- _Your task_
Everything from the line containing "of research projects" to the end of the data must be duplicated word for word, and nothing else may appear.

- _Listed records_

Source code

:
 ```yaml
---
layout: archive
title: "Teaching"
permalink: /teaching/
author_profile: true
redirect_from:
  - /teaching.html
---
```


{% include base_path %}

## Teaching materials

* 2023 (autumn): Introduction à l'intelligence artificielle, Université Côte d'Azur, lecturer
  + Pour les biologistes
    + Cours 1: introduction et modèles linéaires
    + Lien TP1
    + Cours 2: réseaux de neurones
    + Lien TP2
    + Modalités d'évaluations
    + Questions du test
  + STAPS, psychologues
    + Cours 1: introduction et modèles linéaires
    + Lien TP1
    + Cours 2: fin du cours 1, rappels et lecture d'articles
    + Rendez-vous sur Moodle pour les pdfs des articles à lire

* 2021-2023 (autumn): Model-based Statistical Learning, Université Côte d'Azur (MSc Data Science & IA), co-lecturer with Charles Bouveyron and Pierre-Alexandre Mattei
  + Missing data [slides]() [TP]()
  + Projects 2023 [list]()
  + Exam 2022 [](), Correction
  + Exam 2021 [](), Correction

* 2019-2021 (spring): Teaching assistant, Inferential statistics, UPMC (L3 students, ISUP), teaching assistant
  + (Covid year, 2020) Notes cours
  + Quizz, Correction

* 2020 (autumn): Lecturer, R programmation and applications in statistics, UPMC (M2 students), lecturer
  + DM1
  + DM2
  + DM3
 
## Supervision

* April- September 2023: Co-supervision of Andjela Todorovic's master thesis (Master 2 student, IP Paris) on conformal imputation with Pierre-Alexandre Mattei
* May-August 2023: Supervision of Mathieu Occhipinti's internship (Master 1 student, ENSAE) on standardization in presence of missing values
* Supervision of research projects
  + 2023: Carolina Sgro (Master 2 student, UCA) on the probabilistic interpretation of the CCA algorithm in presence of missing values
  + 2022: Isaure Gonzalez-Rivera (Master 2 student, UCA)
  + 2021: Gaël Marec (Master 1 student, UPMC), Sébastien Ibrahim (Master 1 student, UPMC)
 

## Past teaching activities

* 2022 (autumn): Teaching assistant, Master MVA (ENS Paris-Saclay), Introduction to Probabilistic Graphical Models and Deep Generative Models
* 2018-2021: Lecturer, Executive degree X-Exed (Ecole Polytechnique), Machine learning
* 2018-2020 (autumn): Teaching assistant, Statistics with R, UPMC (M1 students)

- _Solved exercise_
* Supervision of research projects
  + 2023: Carolina Sgro (Master 2 student, UCA) on the probabilistic interpretation of the CCA algorithm in presence of missing values
  + 2022: Isaure Gonzalez-Rivera (Master 2 student, UCA)
  + 2021: Gaël Marec (Master 1 student, UPMC), Sébastien Ibrahim (Master 1 student, UPMC)
 

## Past teaching activities

* 2022 (autumn): Teaching assistant, Master MVA (ENS Paris-Saclay), Introduction to Probabilistic Graphical Models and Deep Generative Models
* 2018-2021: Lecturer, Executive degree X-Exed (Ecole Polytechnique), Machine learning
* 2018-2020 (autumn): Teaching assistant, Statistics with R, UPMC (M1 students)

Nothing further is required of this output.